Given information
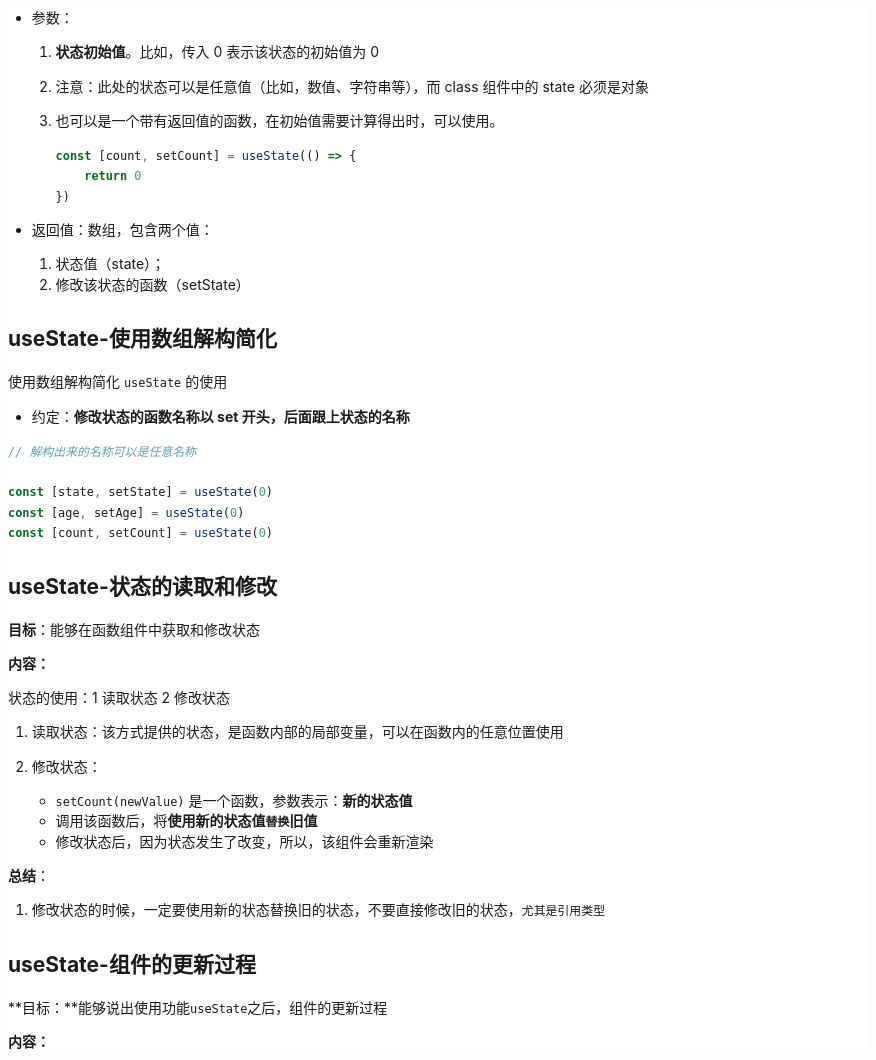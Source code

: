 - 参数：

  1. **状态初始值**。比如，传入 0 表示该状态的初始值为 0

  2. 注意：此处的状态可以是任意值（比如，数值、字符串等），而 class 组件中的 state 必须是对象

  3. 也可以是一个带有返回值的函数，在初始值需要计算得出时，可以使用。

     ```js
     const [count, setCount] = useState(() => {
         return 0
     })
     ```

- 返回值：数组，包含两个值：

  1.  状态值（state）；
  2. 修改该状态的函数（setState）

## useState-使用数组解构简化

使用数组解构简化 `useState` 的使用

- 约定：**修改状态的函数名称以 set 开头，后面跟上状态的名称**

```js
// 解构出来的名称可以是任意名称

const [state, setState] = useState(0)
const [age, setAge] = useState(0)
const [count, setCount] = useState(0)
```

## useState-状态的读取和修改

**目标**：能够在函数组件中获取和修改状态

**内容：**

状态的使用：1 读取状态 2 修改状态

1. 读取状态：该方式提供的状态，是函数内部的局部变量，可以在函数内的任意位置使用

2. 修改状态：

   - `setCount(newValue)` 是一个函数，参数表示：**新的状态值**
   - 调用该函数后，将**使用新的状态值`替换`旧值**
   - 修改状态后，因为状态发生了改变，所以，该组件会重新渲染

**总结**：

1. 修改状态的时候，一定要使用新的状态替换旧的状态，不要直接修改旧的状态，`尤其是引用类型`

## useState-组件的更新过程

**目标：**能够说出使用功能`useState`之后，组件的更新过程

**内容：**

What this task involves
In your copy, please omit the pictures and print every line of the records exactly.

Exercise response
Source code

: - 参数：

  1. **状态初始值**。比如，传入 0 表示该状态的初始值为 0

  2. 注意：此处的状态可以是任意值（比如，数值、字符串等），而 class 组件中的 state 必须是对象

  3. 也可以是一个带有返回值的函数，在初始值需要计算得出时，可以使用。

     ```js
     const [count, setCount] = useState(() => {
         return 0
     })
     ```

- 返回值：数组，包含两个值：

  1.  状态值（state）；
  2. 修改该状态的函数（setState）

## useState-使用数组解构简化

使用数组解构简化 `useState` 的使用

- 约定：**修改状态的函数名称以 set 开头，后面跟上状态的名称**

```js
// 解构出来的名称可以是任意名称

const [state, setState] = useState(0)
const [age, setAge] = useState(0)
const [count, setCount] = useState(0)
```

## useState-状态的读取和修改

**目标**：能够在函数组件中获取和修改状态

**内容：**

状态的使用：1 读取状态 2 修改状态

1. 读取状态：该方式提供的状态，是函数内部的局部变量，可以在函数内的任意位置使用

2. 修改状态：

   - `setCount(newValue)` 是一个函数，参数表示：**新的状态值**
   - 调用该函数后，将**使用新的状态值`替换`旧值**
   - 修改状态后，因为状态发生了改变，所以，该组件会重新渲染

**总结**：

1. 修改状态的时候，一定要使用新的状态替换旧的状态，不要直接修改旧的状态，`尤其是引用类型`

## useState-组件的更新过程

**目标：**能够说出使用功能`useState`之后，组件的更新过程

**内容：**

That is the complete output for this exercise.